## TASK PROMPT
Beneath this task are records; count how many lines include the string "Step" and answer with that number alone.
DATA SUPPLIED section start
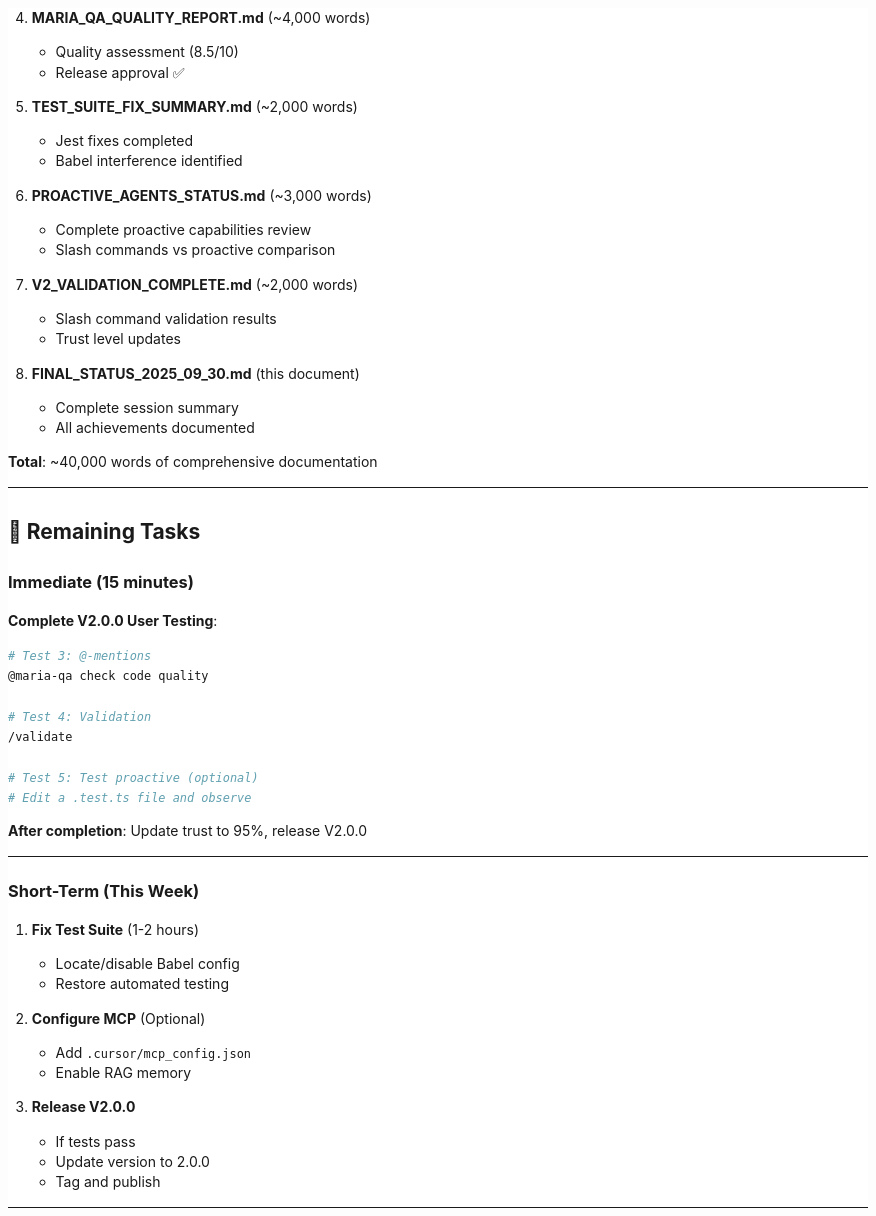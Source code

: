 4. **MARIA_QA_QUALITY_REPORT.md** (~4,000 words)
   - Quality assessment (8.5/10)
   - Release approval ✅

5. **TEST_SUITE_FIX_SUMMARY.md** (~2,000 words)
   - Jest fixes completed
   - Babel interference identified

6. **PROACTIVE_AGENTS_STATUS.md** (~3,000 words)
   - Complete proactive capabilities review
   - Slash commands vs proactive comparison

7. **V2_VALIDATION_COMPLETE.md** (~2,000 words)
   - Slash command validation results
   - Trust level updates

8. **FINAL_STATUS_2025_09_30.md** (this document)
   - Complete session summary
   - All achievements documented

**Total**: ~40,000 words of comprehensive documentation

---

## 🚀 Remaining Tasks

### Immediate (15 minutes)

**Complete V2.0.0 User Testing**:
```bash
# Test 3: @-mentions
@maria-qa check code quality

# Test 4: Validation
/validate

# Test 5: Test proactive (optional)
# Edit a .test.ts file and observe
```

**After completion**: Update trust to 95%, release V2.0.0

---

### Short-Term (This Week)

1. **Fix Test Suite** (1-2 hours)
   - Locate/disable Babel config
   - Restore automated testing

2. **Configure MCP** (Optional)
   - Add `.cursor/mcp_config.json`
   - Enable RAG memory

3. **Release V2.0.0**
   - If tests pass
   - Update version to 2.0.0
   - Tag and publish

---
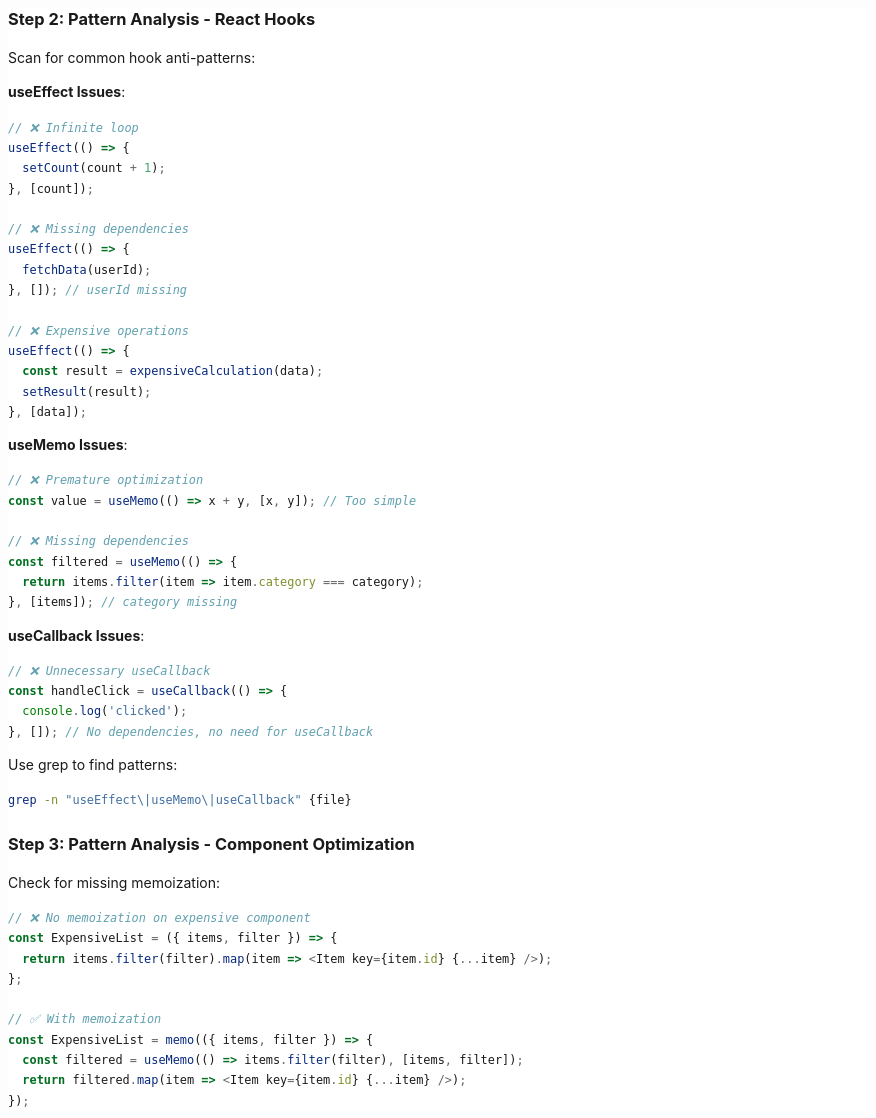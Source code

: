 ### Step 2: Pattern Analysis - React Hooks

Scan for common hook anti-patterns:

**useEffect Issues**:
```typescript
// ❌ Infinite loop
useEffect(() => {
  setCount(count + 1);
}, [count]);

// ❌ Missing dependencies
useEffect(() => {
  fetchData(userId);
}, []); // userId missing

// ❌ Expensive operations
useEffect(() => {
  const result = expensiveCalculation(data);
  setResult(result);
}, [data]);
```

**useMemo Issues**:
```typescript
// ❌ Premature optimization
const value = useMemo(() => x + y, [x, y]); // Too simple

// ❌ Missing dependencies
const filtered = useMemo(() => {
  return items.filter(item => item.category === category);
}, [items]); // category missing
```

**useCallback Issues**:
```typescript
// ❌ Unnecessary useCallback
const handleClick = useCallback(() => {
  console.log('clicked');
}, []); // No dependencies, no need for useCallback
```

Use grep to find patterns:
```bash
grep -n "useEffect\|useMemo\|useCallback" {file}
```

### Step 3: Pattern Analysis - Component Optimization

Check for missing memoization:

```typescript
// ❌ No memoization on expensive component
const ExpensiveList = ({ items, filter }) => {
  return items.filter(filter).map(item => <Item key={item.id} {...item} />);
};

// ✅ With memoization
const ExpensiveList = memo(({ items, filter }) => {
  const filtered = useMemo(() => items.filter(filter), [items, filter]);
  return filtered.map(item => <Item key={item.id} {...item} />);
});
```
DATA SUPPLIED section end
## EXERCISE ANSWER
2